Когда мы выехали из села, по дороге в Ингушетию уже стояла километровая очередь из всех видов транспорта. Здесь были и автобусы, и легковые автомобили, и тракторы, и мотоциклы. Была и живая очередь. Люди из ближайших сел пешком шли до границы Ингушетии, только чтобы пересечь рубеж и оказаться на мирной территории. Многие, дойдя до этого рубежа, там же ночевали. Сооружали из веток шалаши, спали в машинах и на улице. Некоторые умудрились вывезти с собой даже домашнюю скотину. Еду готовили здесь же на кострах.

Мы прождали своей очереди весь день. Можно было конечно пройти пешком, но тогда мы лишались единственного крова- Рафика. Перейдя границу, мы не имели возможность где-нибудь остановиться. Если и было жилье, сдаваемое в аренду, то оно уже было занято беженцами, которые приехали раньше. Цены на жилье, которое в большинстве своем не имело ни каких удобств, заметно подскочили. Мы так и не въехали в Ингушетию, и после того как стемнело, вернулись в Серноводскую.

Когда мы въехали в станицу, было ощущение, что все вымерли. Стояла такая зловещая тишина, неслышно было даже собак, которые раньше своим лаем не давали спать.

Нигде, ни в одном окне не было видно света. Да электричество отключили, но не видно было даже света свечи или керосиновой лампы.

Ключи от квартиры мы в темноте не нашли, и отправились ночевать в дом. Беженцы, которые раньше размещались в доме, после того как начались бомбежки, уехали в свои села. Но в доме остались койки с матрацами, было немного воды, чтобы умыться, еще нашли подсохший хлеб и варенье.

Покормив детей остатками пищи, кое-как умывшись, мы легли спать. Заснуть, не смотря на то, что за день сильно вымотались, оказалось трудно. Было страшно и холодно.

Мне наконец-то удалось уснуть, и я как будто успела увидеть сон. Вдруг во дворе послышались голоса. В комнату вошел старший сын Раисы Тамерлан. Он сказал, чтобы мы быстрее собирались. Все были в недоумении. Возмущались. Куда можно пойти в час ночи? Тамерлан сказал, что пришли его приятели и предупредили, что сегодня ночью в станицу войдут войска и будут делать зачистки. Таких зачисток очень боялись. Нередко военные были пьяные и учиняли беспредел.

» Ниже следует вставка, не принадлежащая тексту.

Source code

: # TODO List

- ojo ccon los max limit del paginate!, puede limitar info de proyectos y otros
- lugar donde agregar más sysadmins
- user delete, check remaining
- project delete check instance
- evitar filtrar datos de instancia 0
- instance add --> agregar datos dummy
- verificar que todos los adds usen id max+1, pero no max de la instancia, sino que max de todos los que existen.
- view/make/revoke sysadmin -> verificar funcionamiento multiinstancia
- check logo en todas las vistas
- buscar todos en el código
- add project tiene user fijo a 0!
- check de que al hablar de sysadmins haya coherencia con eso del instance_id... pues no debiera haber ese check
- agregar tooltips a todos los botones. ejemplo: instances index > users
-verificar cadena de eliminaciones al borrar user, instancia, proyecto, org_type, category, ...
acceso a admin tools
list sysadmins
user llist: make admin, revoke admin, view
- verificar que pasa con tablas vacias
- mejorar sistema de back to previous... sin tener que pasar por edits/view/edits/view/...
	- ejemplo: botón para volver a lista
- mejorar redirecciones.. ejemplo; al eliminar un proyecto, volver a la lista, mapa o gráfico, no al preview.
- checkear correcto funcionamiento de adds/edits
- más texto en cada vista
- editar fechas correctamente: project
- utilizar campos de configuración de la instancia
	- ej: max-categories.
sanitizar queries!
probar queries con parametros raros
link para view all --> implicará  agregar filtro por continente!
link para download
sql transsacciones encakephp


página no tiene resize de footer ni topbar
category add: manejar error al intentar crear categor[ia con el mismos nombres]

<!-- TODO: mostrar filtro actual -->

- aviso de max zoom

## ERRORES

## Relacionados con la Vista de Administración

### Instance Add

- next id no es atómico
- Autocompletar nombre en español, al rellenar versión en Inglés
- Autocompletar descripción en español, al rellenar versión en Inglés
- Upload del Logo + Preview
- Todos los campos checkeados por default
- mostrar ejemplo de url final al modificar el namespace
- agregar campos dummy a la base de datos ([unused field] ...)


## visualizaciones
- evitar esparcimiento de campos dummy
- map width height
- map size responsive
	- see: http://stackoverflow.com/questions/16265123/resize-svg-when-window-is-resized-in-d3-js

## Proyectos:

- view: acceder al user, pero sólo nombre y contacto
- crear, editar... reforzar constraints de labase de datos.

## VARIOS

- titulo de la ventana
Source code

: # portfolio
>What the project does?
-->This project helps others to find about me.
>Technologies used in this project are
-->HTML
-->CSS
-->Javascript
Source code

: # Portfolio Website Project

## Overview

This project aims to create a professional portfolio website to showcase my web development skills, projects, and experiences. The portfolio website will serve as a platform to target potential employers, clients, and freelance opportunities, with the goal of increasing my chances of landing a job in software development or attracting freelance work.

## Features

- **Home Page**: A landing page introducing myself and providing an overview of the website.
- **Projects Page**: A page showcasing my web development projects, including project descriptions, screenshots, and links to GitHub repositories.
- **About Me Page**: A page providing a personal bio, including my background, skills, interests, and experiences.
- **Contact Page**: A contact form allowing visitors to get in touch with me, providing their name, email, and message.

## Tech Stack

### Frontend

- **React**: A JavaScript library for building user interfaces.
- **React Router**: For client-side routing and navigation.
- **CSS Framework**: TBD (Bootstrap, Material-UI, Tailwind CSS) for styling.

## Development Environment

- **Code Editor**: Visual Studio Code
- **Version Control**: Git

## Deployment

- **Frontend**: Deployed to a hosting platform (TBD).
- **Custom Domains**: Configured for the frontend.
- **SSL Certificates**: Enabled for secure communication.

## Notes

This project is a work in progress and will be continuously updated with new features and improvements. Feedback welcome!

Сонные и напуганные мы снова стали собираться в дорогу. Очень жалко было детей. Они так мирно спали, когда мы начали их тормошить, пытаясь натянуть на них теплую одежду.

Самое неприятное в этой ситуации было то, что нам предстояло пройти пешком больше шести километров. Это ночью и в октябре, когда уже довольно прохладно.

На машине ехать было нельзя. Потому что, увидев свет, нас могли расстрелять постовые, подумав, что это передвигаются боевики.

Вот так глубокой ночью наша компания отправилась на границу Ингушетии. Шли мы долго. Меня сильно знобило, то ли от холода, то ли от страха. Было очень темно. Детей несли по очереди, передавая из рук в руки.